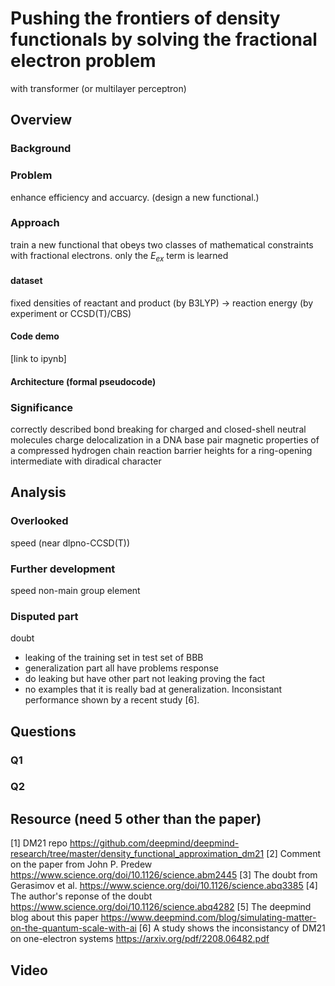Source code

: # Pushing the frontiers of density functionals by solving the fractional electron problem
with transformer (or multilayer perceptron)

## Overview
### Background
### Problem
enhance efficiency and accuarcy. (design a new functional.)
### Approach
train a new functional that obeys two classes of mathematical constraints with fractional electrons.
only the $E_{ex}$ term is learned
#### dataset
fixed densities of reactant and product (by B3LYP) -> reaction energy (by experiment or CCSD(T)/CBS) 

#### Code demo
[link to ipynb]
#### Architecture (formal pseudocode)

### Significance
correctly described bond breaking for charged and closed-shell neutral molecules
charge delocalization in a DNA base pair
magnetic properties of a compressed hydrogen chain
reaction barrier heights for a ring-opening intermediate with diradical character

## Analysis
### Overlooked
speed (near dlpno-CCSD(T))
### Further development
speed
non-main group element
### Disputed part
doubt
- leaking of the training set in test set of BBB
- generalization part all have problems
response
- do leaking but have other part not leaking proving the fact
-  no examples that it is really bad at generalization.
Inconsistant performance shown by a recent study [6].
## Questions
### Q1
### Q2

## Resource (need 5 other than the paper)
[1] DM21 repo https://github.com/deepmind/deepmind-research/tree/master/density_functional_approximation_dm21
[2] Comment on the paper from John P. Predew https://www.science.org/doi/10.1126/science.abm2445
[3] The doubt from Gerasimov et al. https://www.science.org/doi/10.1126/science.abq3385
[4] The author's reponse of the doubt https://www.science.org/doi/10.1126/science.abq4282
[5] The deepmind blog about this paper https://www.deepmind.com/blog/simulating-matter-on-the-quantum-scale-with-ai
[6] A study shows the inconsistancy of DM21 on one-electron systems https://arxiv.org/pdf/2208.06482.pdf

## Video
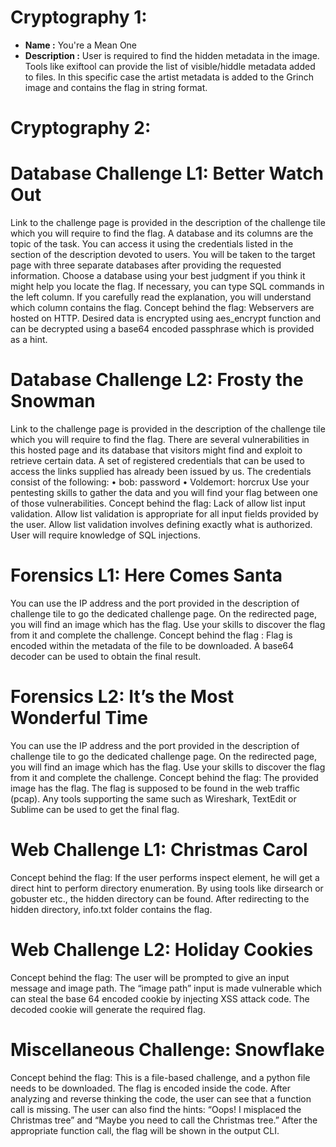 # Cryptography 1:
- **Name :** You're a Mean One
- **Description :** User is required to find the hidden metadata in the image. Tools like exiftool can provide the list of visible/hiddle metadata added to files. In this specific case the artist metadata is added to the Grinch image and contains the flag in string format.
  
# Cryptography 2:
 
# Database Challenge L1: Better Watch Out
Link to the challenge page is provided in the description of the challenge tile which you will require to find the flag. 
A database and its columns are the topic of the task. You can access it using the credentials listed in the section of the description devoted to users. You will be taken to the target page with three separate databases after providing the requested information. Choose a database using your best judgment if you think it might help you locate the flag. If necessary, you can type SQL commands in the left column. If you carefully read the explanation, you will understand which column contains the flag.
Concept behind the flag: Webservers are hosted on HTTP. Desired data is encrypted using aes_encrypt function and can be decrypted using a base64 encoded passphrase which is provided as a hint.

# Database Challenge L2: Frosty the Snowman 
Link to the challenge page is provided in the description of the challenge tile which you will require to find the flag. 
There are several vulnerabilities in this hosted page and its database that visitors might find and exploit to retrieve certain data. A set of registered credentials that can be used to access the links supplied has already been issued by us. The credentials consist of the following:
•	bob: password
•	Voldemort: horcrux
Use your pentesting skills to gather the data and you will find your flag between one of those vulnerabilities.
Concept behind the flag: Lack of allow list input validation. Allow list validation is appropriate for all input fields provided by the user. Allow list validation involves defining exactly what is authorized. User will require knowledge of SQL injections.

# Forensics L1: Here Comes Santa
You can use the IP address and the port provided in the description of challenge tile to go the dedicated challenge page.
On the redirected page, you will find an image which has the flag. Use your skills to discover the flag from it and complete the challenge. 
Concept behind the flag : Flag is encoded within the metadata of the file to be downloaded. A base64 decoder can be used to obtain the final result.

# Forensics L2: It’s the Most Wonderful Time
You can use the IP address and the port provided in the description of challenge tile to go the dedicated challenge page.
On the redirected page, you will find an image which has the flag. Use your skills to discover the flag from it and complete the challenge. 
Concept behind the flag: The provided image has the flag. The flag is supposed to be found in the web traffic (pcap). Any tools supporting the same such as Wireshark, TextEdit or Sublime can be used to get the final flag.

# Web Challenge L1: Christmas Carol
Concept behind the flag: If the user performs inspect element, he will get a direct hint to perform directory enumeration. By using tools like dirsearch or gobuster etc., the hidden directory can be found. After redirecting to the hidden directory, info.txt folder contains the flag.

# Web Challenge L2: Holiday Cookies
Concept behind the flag: The user will be prompted to give an input message and image path. The “image path” input is made vulnerable which can steal the base 64 encoded cookie by injecting XSS attack code. The decoded cookie will generate the required flag.



# Miscellaneous Challenge: Snowflake
Concept behind the flag: This is a file-based challenge, and a python file needs to be downloaded. The flag is encoded inside the code. After analyzing and reverse thinking the code, the user can see that a function call is missing. The user can also find the hints: “Oops! I misplaced the Christmas tree” and “Maybe you need to call the Christmas tree.” After the appropriate function call, the flag will be shown in the output CLI.


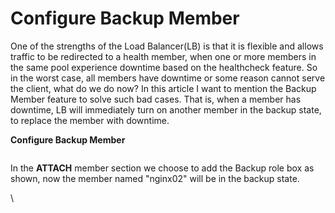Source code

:# Configure Backup Member

One of the strengths of the Load Balancer(LB) is that it is flexible and allows traffic to be redirected to a health member, when one or more members in the same pool experience downtime based on the healthcheck feature. So in the worst case, all members have downtime or some reason cannot serve the client, what do we do now? In this article I want to mention the  Backup Member  feature to solve such bad cases. That is, when a member has downtime, LB will immediately turn on another member in the backup state, to replace the member with downtime.

**Configure Backup Member**

<figure><img src="https://docs.vngcloud.vn/download/attachments/59802727/Backup_LB.jpg?version=1&#x26;modificationDate=1685081626000&#x26;api=v2" alt=""><figcaption></figcaption></figure>

In the **ATTACH** member section we choose to add the Backup role  box as shown, now the member named "nginx02" will be in the backup state.

\
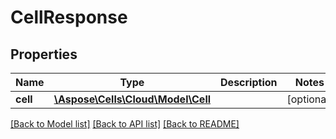 # CellResponse

## Properties
Name | Type | Description | Notes
------------ | ------------- | ------------- | -------------
**cell** | [**\Aspose\Cells\Cloud\Model\Cell**](Cell.md) |  | [optional] 

[[Back to Model list]](../README.md#documentation-for-models) [[Back to API list]](../README.md#documentation-for-api-endpoints) [[Back to README]](../README.md)


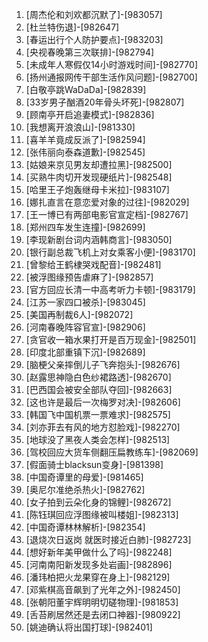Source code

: 
1. [周杰伦和刘欢都沉默了]-[983057]
1. [杜兰特伤退]-[982647]
1. [春运出行个人防护要点]-[983203]
1. [央视春晚第三次联排]-[982794]
1. [未成年人寒假仅14小时游戏时间]-[982770]
1. [扬州通报网传干部生活作风问题]-[982700]
1. [白敬亭跳WaDaDa]-[982839]
1. [33岁男子酗酒20年骨头坏死]-[982807]
1. [顾南亭开启追妻模式]-[982836]
1. [我想离开浪浪山]-[981330]
1. [喜羊羊竟成反派了]-[982594]
1. [张伟丽向泰森道歉]-[982545]
1. [姑娘来京见男友却遭拉黑]-[982500]
1. [买熟牛肉切开发现硬纸片]-[982548]
1. [哈里王子炮轰继母卡米拉]-[983107]
1. [娜扎直言在意恋爱对象的过往]-[982029]
1. [王一博已有两部电影官宣定档]-[982767]
1. [郑州四车发生连撞]-[982699]
1. [李现新剧台词内涵韩商言]-[983050]
1. [银行副总裁飞机上对女乘客小便]-[983170]
1. [曾黎给王鹤棣哭戏配音]-[982481]
1. [被浮图缘预告虐麻了]-[982857]
1. [官方回应长清一中高考听力卡顿]-[983179]
1. [江苏一家四口被杀]-[983045]
1. [美国再制裁6人]-[982072]
1. [河南春晚阵容官宣]-[982906]
1. [贪官收一箱水果打开是百万现金]-[982501]
1. [印度北部重镇下沉]-[982689]
1. [脑梗父亲摔倒儿子飞奔抱头]-[982676]
1. [赵露思神隐白色纱裙路透]-[982670]
1. [巴西国会被安全部队夺回]-[982663]
1. [这也许是最后一次梅罗对决]-[982606]
1. [韩国飞中国机票一票难求]-[982575]
1. [刘亦菲去有风的地方怼脸戏]-[982270]
1. [地球没了黑夜人类会怎样]-[982513]
1. [驾校回应大货车侧翻压扁教练车]-[982069]
1. [假面骑士blacksun变身]-[981398]
1. [中国奇谭里的母爱]-[981465]
1. [奥尼尔准绝杀热火]-[982762]
1. [女子拍到云朵化身的锦鲤]-[982672]
1. [陈钰琪回应浮图缘被叫楼姐]-[982313]
1. [中国奇谭林林解析]-[982354]
1. [退烧次日返岗 就医时接近白肺]-[982723]
1. [想好新年美甲做什么了吗]-[982248]
1. [河南南阳新发现多处岩画]-[982896]
1. [潘玮柏把火龙果穿在身上]-[982129]
1. [邓紫棋高音飙到了光年之外]-[982450]
1. [张朝阳董宇辉明明切磋物理]-[981853]
1. [舌苔刷居然还是去闭口神器]-[980922]
1. [姚迪确认将出国打球]-[982401]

———

### [Exercise brief]
For this exercise, repeat exactly the lines of the data above from the one with "with transformer (or multilayer perceptron)" down to the one with "## Resource (need 5 other than the paper)", both end lines included.

### [Reply]
with transformer (or multilayer perceptron)

## Overview
### Background
### Problem
enhance efficiency and accuarcy. (design a new functional.)
### Approach
train a new functional that obeys two classes of mathematical constraints with fractional electrons.
only the $E_{ex}$ term is learned
#### dataset
fixed densities of reactant and product (by B3LYP) -> reaction energy (by experiment or CCSD(T)/CBS) 

#### Code demo
[link to ipynb]
#### Architecture (formal pseudocode)

### Significance
correctly described bond breaking for charged and closed-shell neutral molecules
charge delocalization in a DNA base pair
magnetic properties of a compressed hydrogen chain
reaction barrier heights for a ring-opening intermediate with diradical character

## Analysis
### Overlooked
speed (near dlpno-CCSD(T))
### Further development
speed
non-main group element
### Disputed part
doubt
- leaking of the training set in test set of BBB
- generalization part all have problems
response
- do leaking but have other part not leaking proving the fact
-  no examples that it is really bad at generalization.
Inconsistant performance shown by a recent study [6].
## Questions
### Q1
### Q2

## Resource (need 5 other than the paper)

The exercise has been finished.